O suplemento nacional do relatório, ''A Hora para a Igualdade no Trabalho'', conclui que os grupos mais suscetíveis à discriminação no Brasil estão longe de ser minoria. Mulheres e negros representam 55 milhões de pessoas, o correspondente a 68% da População Economicamente Ativa (PEA) brasileira.
Os dados brasileiros, colhidos a partir da Pesquisa Nacional por Amostra de Domicílios, do IBGE, mostram que a mulher negra suscetível tanto à discriminação de raça quanto à de gênero é a mais prejudicada.

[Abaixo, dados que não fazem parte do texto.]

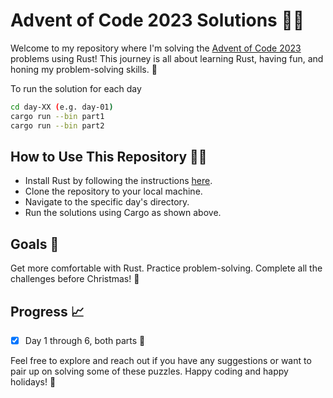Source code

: # Advent of Code 2023 Solutions 🎄🦀

Welcome to my repository where I'm solving the [Advent of Code 2023](https://adventofcode.com/2023) problems using Rust! This journey is all about learning Rust, having fun, and honing my problem-solving skills. 🎅

To run the solution for each day

```bash
cd day-XX (e.g. day-01)
cargo run --bin part1
cargo run --bin part2
```

## How to Use This Repository 🧑‍💻

- Install Rust by following the instructions [here](https://www.rust-lang.org/tools/install).
- Clone the repository to your local machine.
- Navigate to the specific day's directory.
- Run the solutions using Cargo as shown above.

## Goals 🎯

Get more comfortable with Rust.
Practice problem-solving.
Complete all the challenges before Christmas! 🌟

## Progress 📈

- [X] Day 1 through 6, both parts 🎉

Feel free to explore and reach out if you have any suggestions or want to pair up on solving some of these puzzles. Happy coding and happy holidays! 🎁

Mulheres negras que têm entre 11 e 14 anos de escolaridade, por exemplo, recebem um salário equivalente a 39% do que é ganho por um homem branco com a mesma formação.
A responsável pelo relatório global da OIT, Manuela Tomei, explica que as disparidades encontradas no Brasil são piores do que de países como Argentina, Chile e México. Ela atribui o problema ao fato de há pouco tempo o Brasil ter admitido existir discriminação racial. As políticas criadas para reduzir as diferenças ainda não provocaram grande impacto.